◆ **Supplied information**:
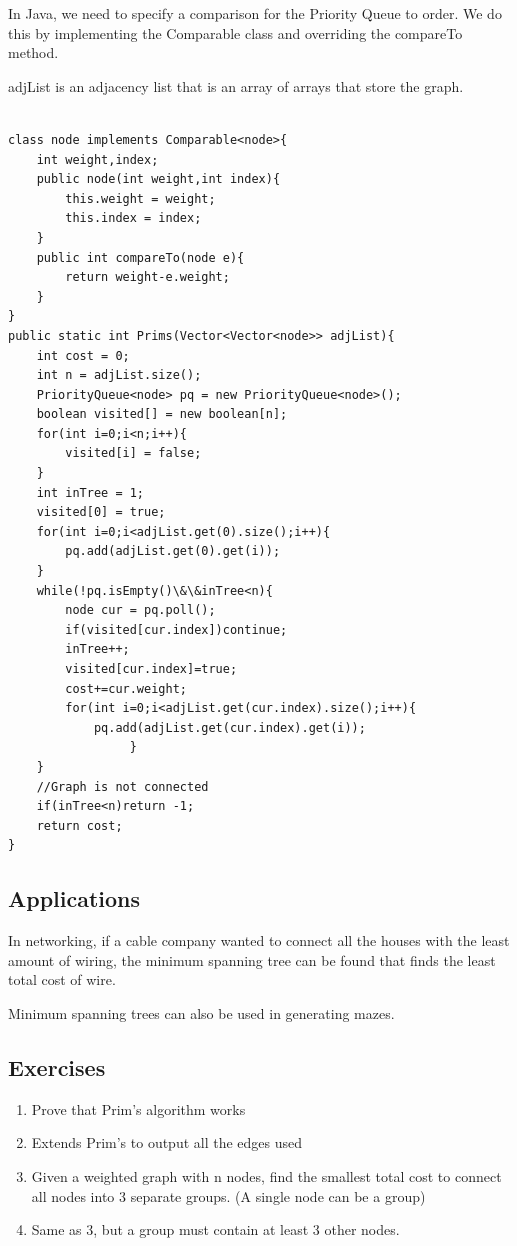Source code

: \documentclass[11pt,oneside]{book}
\begin{document}
In Java, we need to specify a comparison for the Priority Queue to order. We do this by implementing the Comparable class and overriding the compareTo method.

adjList is an adjacency list that is an array of arrays that store the graph.

\begin{lstlisting}

class node implements Comparable<node>{
    int weight,index;
    public node(int weight,int index){
        this.weight = weight;
        this.index = index;
    }
    public int compareTo(node e){
        return weight-e.weight;
    }
}
public static int Prims(Vector<Vector<node>> adjList){
    int cost = 0;
    int n = adjList.size();
    PriorityQueue<node> pq = new PriorityQueue<node>();
    boolean visited[] = new boolean[n];
    for(int i=0;i<n;i++){
        visited[i] = false;
    }
    int inTree = 1;
    visited[0] = true;
    for(int i=0;i<adjList.get(0).size();i++){
        pq.add(adjList.get(0).get(i));
    }
    while(!pq.isEmpty()\&\&inTree<n){
        node cur = pq.poll();
        if(visited[cur.index])continue;
        inTree++;
        visited[cur.index]=true;
        cost+=cur.weight;
        for(int i=0;i<adjList.get(cur.index).size();i++){
            pq.add(adjList.get(cur.index).get(i));          
                 }
    }
    //Graph is not connected
    if(inTree<n)return -1;
    return cost;
}
\end{lstlisting}

\subsection{Applications}

In networking, if a cable company wanted to connect all the houses with the least amount of wiring, the minimum spanning tree can be found that finds the least total cost of wire.

Minimum spanning trees can also be used in generating mazes.

\subsection{Exercises}

\begin{enumerate}
\item Prove that Prim's algorithm works
\item Extends Prim's to output all the edges used
\item Given a weighted graph with n nodes, find the smallest total cost to connect all nodes into 3 separate groups. (A single node can be a group)
\item Same as 3, but a group must contain at least 3 other nodes.
\end{enumerate}
\end{document}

◆ **Brief**:
An exact repeat of the lines from the one containing "pq.add(adjList.get(0).get(i));" through the final line above, both included, is the whole answer.

◆ **Response for this exercise**:
        pq.add(adjList.get(0).get(i));
    }
    while(!pq.isEmpty()\&\&inTree<n){
        node cur = pq.poll();
        if(visited[cur.index])continue;
        inTree++;
        visited[cur.index]=true;
        cost+=cur.weight;
        for(int i=0;i<adjList.get(cur.index).size();i++){
            pq.add(adjList.get(cur.index).get(i));          
                 }
    }
    //Graph is not connected
    if(inTree<n)return -1;
    return cost;
}
\end{lstlisting}

\subsection{Applications}

In networking, if a cable company wanted to connect all the houses with the least amount of wiring, the minimum spanning tree can be found that finds the least total cost of wire.

Minimum spanning trees can also be used in generating mazes.

\subsection{Exercises}

\begin{enumerate}
\item Prove that Prim's algorithm works
\item Extends Prim's to output all the edges used
\item Given a weighted graph with n nodes, find the smallest total cost to connect all nodes into 3 separate groups. (A single node can be a group)
\item Same as 3, but a group must contain at least 3 other nodes.
\end{enumerate}
\end{document}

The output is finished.